Work to complete: Write how many lines in the records below include the string "theoremstyle". No other text should be given.

Data provided:
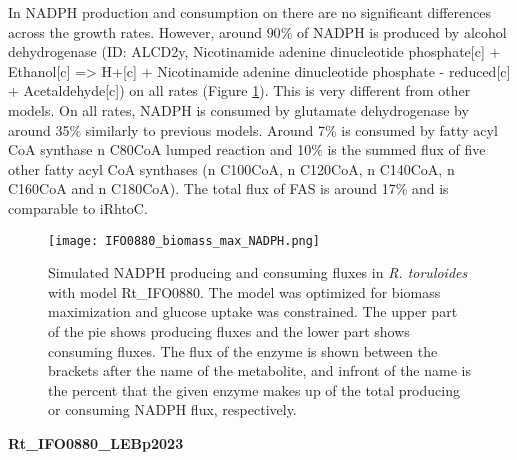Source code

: In NADPH production and consumption on there are no significant differences across the growth rates. However, around $90\%$ of NADPH is produced by alcohol dehydrogenase (ID: ALCD2y, Nicotinamide adenine dinucleotide phosphate[c] + Ethanol[c] => H+[c] + Nicotinamide adenine dinucleotide phosphate - reduced[c] + Acetaldehyde[c]) on all rates (Figure \ref{fig:IFO0880_biomass_max_NADPH_max}). This is very different from other models. 
On all rates, NADPH is consumed by glutamate dehydrogenase by around 35\% similarly to previous models. Around 7\% is consumed by fatty acyl CoA synthase n C80CoA lumped reaction and 10\% is the summed flux of five other fatty acyl CoA synthases (n C100CoA, n C120CoA, n C140CoA, n C160CoA and n C180CoA). The total flux of FAS is around 17\% and is comparable to iRhtoC.
\begin{figure}[H]
    \centering
    \texttt{[image: IFO0880\_biomass\_max\_NADPH.png]}
    \caption{Simulated NADPH producing and consuming fluxes in \textit{R. toruloides} with model Rt\_IFO0880. The model was optimized for biomass maximization 
    and glucose uptake was constrained. The upper part of the pie shows producing fluxes and the lower part shows consuming fluxes.
    The flux of the enzyme is shown between the brackets after the name of the metabolite, and infront of the name is the percent
    that the given enzyme makes up of the total producing or consuming NADPH flux, respectively.}
    \label{fig:IFO0880_biomass_max_NADPH_max}
\end{figure}



\textbf{Rt\_IFO0880\_LEBp2023}

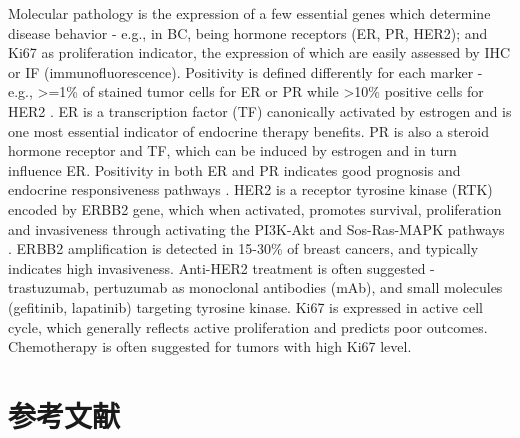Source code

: Molecular pathology is the expression of a few essential genes which determine disease behavior - e.g., in BC, being hormone receptors (ER, PR, HER2); and Ki67 as proliferation indicator, the expression of which are easily assessed by IHC or IF (immunofluorescence). Positivity is defined differently for each marker - e.g., >=1\% of stained tumor cells for ER or PR while >10\% positive cells for HER2 \citep{fragomeni2018molecular}. ER is a transcription factor (TF) canonically activated by estrogen and is one most essential indicator of endocrine therapy benefits. PR is also a steroid hormone receptor and TF, which can be induced by estrogen and in turn influence ER. Positivity in both ER and PR indicates good prognosis and endocrine responsiveness pathways \citep{lange2008challenges}. HER2 is a receptor tyrosine kinase (RTK) encoded by ERBB2 gene, which when activated, promotes survival, proliferation and invasiveness through activating the PI3K-Akt and Sos-Ras-MAPK pathways \citep{hudis2007trastuzumab}. ERBB2 amplification is detected in 15-30\% of breast cancers, and typically indicates high invasiveness. Anti-HER2 treatment is often suggested - trastuzumab, pertuzumab as monoclonal antibodies (mAb), and small molecules (gefitinib, lapatinib) targeting tyrosine kinase. Ki67 is expressed in active cell cycle, which generally reflects active proliferation and predicts poor outcomes. Chemotherapy is often suggested for tumors with high Ki67 level.

\section*{参考文献}
{\renewcommand{\bibsection}{}
\putbib
}

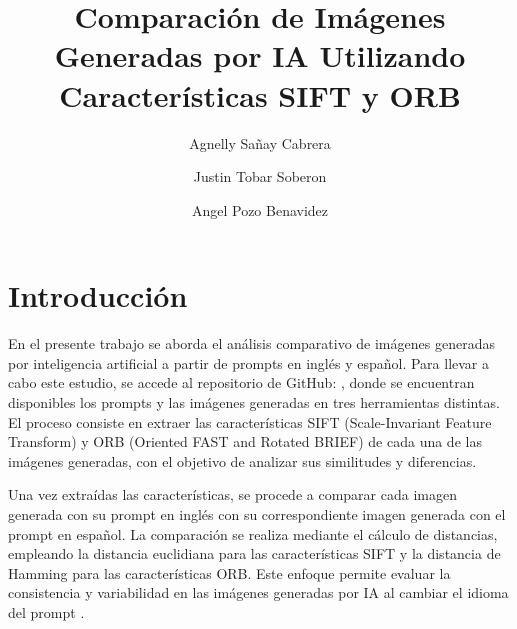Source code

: \documentclass[unnumsec,webpdf,modern,large]{mam-authoring-template}
\theoremstyle{thmstyleone}%
\theoremstyle{thmstyletwo}%
\theoremstyle{thmstylethree}%
\begin{document}

\title{Comparación de Imágenes Generadas por IA Utilizando Características SIFT y ORB}

\author[1]{Agnelly Sañay Cabrera}
\author[2]{Justin Tobar Soberon}
\author[3]{Angel Pozo Benavidez}


\address[1]{, }



\maketitle

\section{Introducción}
En el presente trabajo se aborda el análisis comparativo de imágenes generadas por inteligencia artificial a partir de prompts en inglés y español. Para llevar a cabo este estudio, se accede al repositorio de GitHub: \cite{hustler013_comparacion_2025} , donde se encuentran disponibles los prompts y las imágenes generadas en tres herramientas distintas. El proceso consiste en extraer las características SIFT (Scale-Invariant Feature Transform) y ORB (Oriented FAST and Rotated BRIEF) de cada una de las imágenes generadas, con el objetivo de analizar sus similitudes y diferencias.

Una vez extraídas las características, se procede a comparar cada imagen generada con su prompt en inglés con su correspondiente imagen generada con el prompt en español. La comparación se realiza mediante el cálculo de distancias, empleando la distancia euclidiana para las características SIFT y la distancia de Hamming para las características ORB. Este enfoque permite evaluar la consistencia y variabilidad en las imágenes generadas por IA al cambiar el idioma del prompt \cite{castro2025_comparacion}.
\end{document}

Task response: 3